══ Listed entries

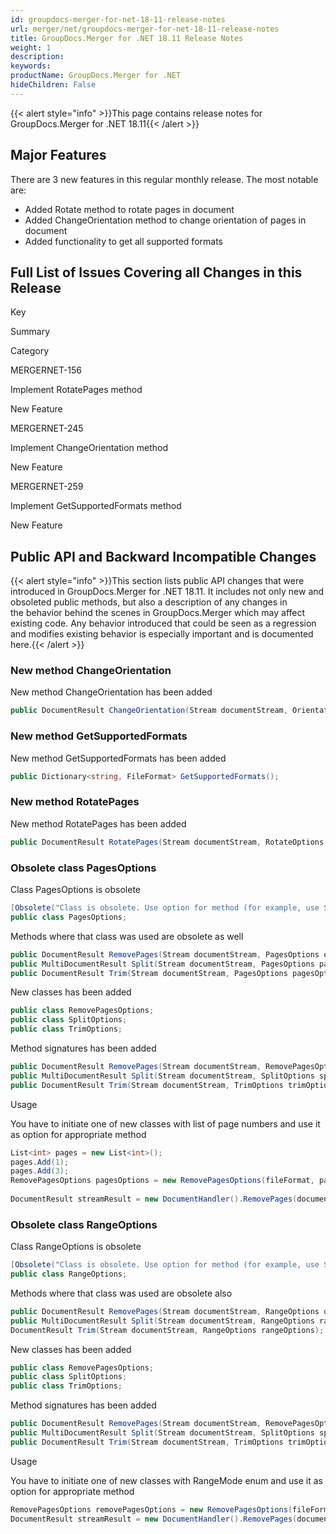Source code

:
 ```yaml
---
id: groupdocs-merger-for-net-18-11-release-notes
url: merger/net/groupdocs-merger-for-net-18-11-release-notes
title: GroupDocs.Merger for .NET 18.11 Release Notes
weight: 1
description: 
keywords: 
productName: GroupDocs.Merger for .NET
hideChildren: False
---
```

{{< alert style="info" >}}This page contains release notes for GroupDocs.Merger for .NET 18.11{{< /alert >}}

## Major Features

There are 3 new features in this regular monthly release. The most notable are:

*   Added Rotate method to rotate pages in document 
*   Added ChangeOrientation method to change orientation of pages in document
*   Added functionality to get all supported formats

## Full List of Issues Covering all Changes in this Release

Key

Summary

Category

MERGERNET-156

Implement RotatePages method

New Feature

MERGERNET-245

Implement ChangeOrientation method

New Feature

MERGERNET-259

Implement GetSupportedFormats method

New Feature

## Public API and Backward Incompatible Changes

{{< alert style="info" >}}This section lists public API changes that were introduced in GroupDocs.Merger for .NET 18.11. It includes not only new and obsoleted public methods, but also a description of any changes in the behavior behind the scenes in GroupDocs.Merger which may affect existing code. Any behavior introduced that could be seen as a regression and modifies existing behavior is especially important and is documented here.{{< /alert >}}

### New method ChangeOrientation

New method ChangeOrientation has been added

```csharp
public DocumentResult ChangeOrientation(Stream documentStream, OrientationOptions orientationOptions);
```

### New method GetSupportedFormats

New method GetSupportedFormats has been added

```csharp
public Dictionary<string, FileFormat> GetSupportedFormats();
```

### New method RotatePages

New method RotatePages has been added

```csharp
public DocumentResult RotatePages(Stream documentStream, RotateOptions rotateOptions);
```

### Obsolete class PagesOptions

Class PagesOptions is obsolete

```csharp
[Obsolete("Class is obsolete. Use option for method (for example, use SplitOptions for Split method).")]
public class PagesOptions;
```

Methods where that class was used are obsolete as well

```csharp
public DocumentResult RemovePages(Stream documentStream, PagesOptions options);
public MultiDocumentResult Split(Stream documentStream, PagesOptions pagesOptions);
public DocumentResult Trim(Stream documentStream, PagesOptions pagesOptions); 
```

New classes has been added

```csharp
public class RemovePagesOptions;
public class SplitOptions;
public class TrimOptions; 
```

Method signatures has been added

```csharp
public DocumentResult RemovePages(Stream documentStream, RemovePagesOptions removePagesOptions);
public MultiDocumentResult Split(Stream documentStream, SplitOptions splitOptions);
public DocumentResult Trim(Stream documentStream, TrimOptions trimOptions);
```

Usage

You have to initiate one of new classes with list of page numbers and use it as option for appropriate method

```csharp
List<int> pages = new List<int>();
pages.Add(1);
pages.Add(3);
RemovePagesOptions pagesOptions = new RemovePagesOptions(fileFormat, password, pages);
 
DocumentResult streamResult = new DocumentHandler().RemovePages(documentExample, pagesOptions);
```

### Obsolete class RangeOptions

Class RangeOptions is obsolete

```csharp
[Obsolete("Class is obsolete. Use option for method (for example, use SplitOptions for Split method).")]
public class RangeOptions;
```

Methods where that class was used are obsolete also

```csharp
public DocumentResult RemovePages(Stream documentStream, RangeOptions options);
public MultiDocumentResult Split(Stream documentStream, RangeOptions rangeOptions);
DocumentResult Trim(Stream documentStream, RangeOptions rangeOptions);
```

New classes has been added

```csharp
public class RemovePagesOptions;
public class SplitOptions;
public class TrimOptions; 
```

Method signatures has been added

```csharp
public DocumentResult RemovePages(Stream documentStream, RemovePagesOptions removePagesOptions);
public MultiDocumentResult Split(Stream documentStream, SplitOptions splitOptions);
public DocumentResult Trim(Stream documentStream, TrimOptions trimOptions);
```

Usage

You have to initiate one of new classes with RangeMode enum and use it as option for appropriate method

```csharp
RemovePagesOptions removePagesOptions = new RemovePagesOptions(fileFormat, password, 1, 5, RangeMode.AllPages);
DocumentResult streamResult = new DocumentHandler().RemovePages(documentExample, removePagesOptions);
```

════
══ Listed entries

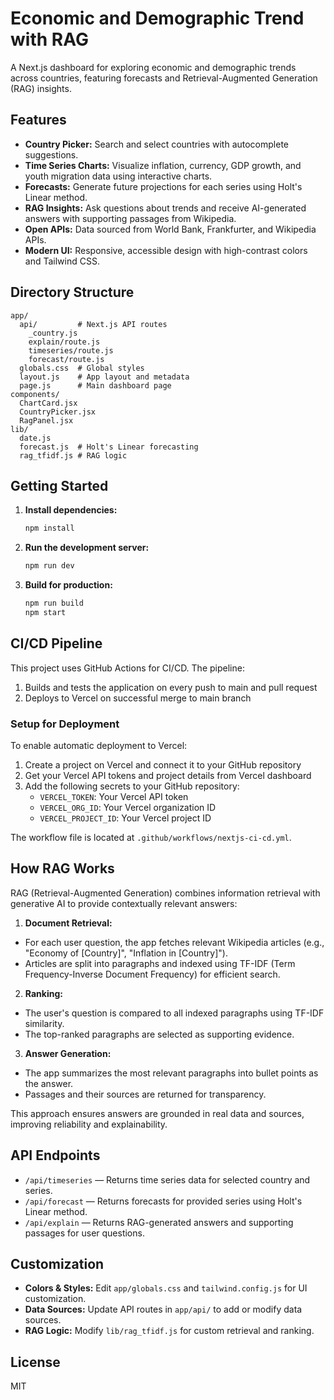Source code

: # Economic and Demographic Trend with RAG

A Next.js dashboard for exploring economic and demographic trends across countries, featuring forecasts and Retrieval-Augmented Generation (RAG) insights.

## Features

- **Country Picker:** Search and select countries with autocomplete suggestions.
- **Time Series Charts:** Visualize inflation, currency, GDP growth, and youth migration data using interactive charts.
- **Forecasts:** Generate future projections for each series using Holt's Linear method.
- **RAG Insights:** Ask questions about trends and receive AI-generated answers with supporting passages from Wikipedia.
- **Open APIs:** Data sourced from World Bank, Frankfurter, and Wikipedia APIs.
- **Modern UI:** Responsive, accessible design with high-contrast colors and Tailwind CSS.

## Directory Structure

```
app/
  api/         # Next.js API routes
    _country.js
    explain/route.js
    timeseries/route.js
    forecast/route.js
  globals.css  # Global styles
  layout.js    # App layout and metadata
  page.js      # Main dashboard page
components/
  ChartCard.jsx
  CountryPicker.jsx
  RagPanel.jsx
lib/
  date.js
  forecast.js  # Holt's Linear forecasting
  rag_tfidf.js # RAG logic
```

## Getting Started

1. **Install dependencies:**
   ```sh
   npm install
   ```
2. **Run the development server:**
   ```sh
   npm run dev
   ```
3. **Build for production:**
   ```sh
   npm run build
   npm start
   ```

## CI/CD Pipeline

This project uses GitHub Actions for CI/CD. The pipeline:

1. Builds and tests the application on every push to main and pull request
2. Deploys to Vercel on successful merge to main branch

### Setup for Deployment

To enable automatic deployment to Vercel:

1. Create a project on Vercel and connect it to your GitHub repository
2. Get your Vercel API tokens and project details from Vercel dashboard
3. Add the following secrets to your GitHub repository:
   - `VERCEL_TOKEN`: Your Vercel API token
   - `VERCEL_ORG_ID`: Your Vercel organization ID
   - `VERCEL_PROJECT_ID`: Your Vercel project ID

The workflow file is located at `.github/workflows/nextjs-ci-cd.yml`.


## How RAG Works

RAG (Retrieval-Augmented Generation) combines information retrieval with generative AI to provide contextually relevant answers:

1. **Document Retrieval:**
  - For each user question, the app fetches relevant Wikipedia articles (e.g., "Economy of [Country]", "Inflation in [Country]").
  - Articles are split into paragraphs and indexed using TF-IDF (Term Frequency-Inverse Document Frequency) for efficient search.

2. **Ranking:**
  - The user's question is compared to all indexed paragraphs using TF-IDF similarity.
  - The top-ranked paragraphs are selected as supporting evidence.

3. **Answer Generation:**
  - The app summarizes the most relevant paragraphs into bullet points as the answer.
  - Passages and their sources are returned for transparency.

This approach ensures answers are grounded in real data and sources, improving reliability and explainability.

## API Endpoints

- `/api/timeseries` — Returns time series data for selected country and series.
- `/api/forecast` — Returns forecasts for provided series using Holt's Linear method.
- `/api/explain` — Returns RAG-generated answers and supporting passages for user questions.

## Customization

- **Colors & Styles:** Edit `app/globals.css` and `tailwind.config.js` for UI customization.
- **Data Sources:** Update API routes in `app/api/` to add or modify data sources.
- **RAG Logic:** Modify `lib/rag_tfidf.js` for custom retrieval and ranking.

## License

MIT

════

* About this task
Every line above that contains "classes" counts once. Give the number of those lines and nothing more.

* Task result
4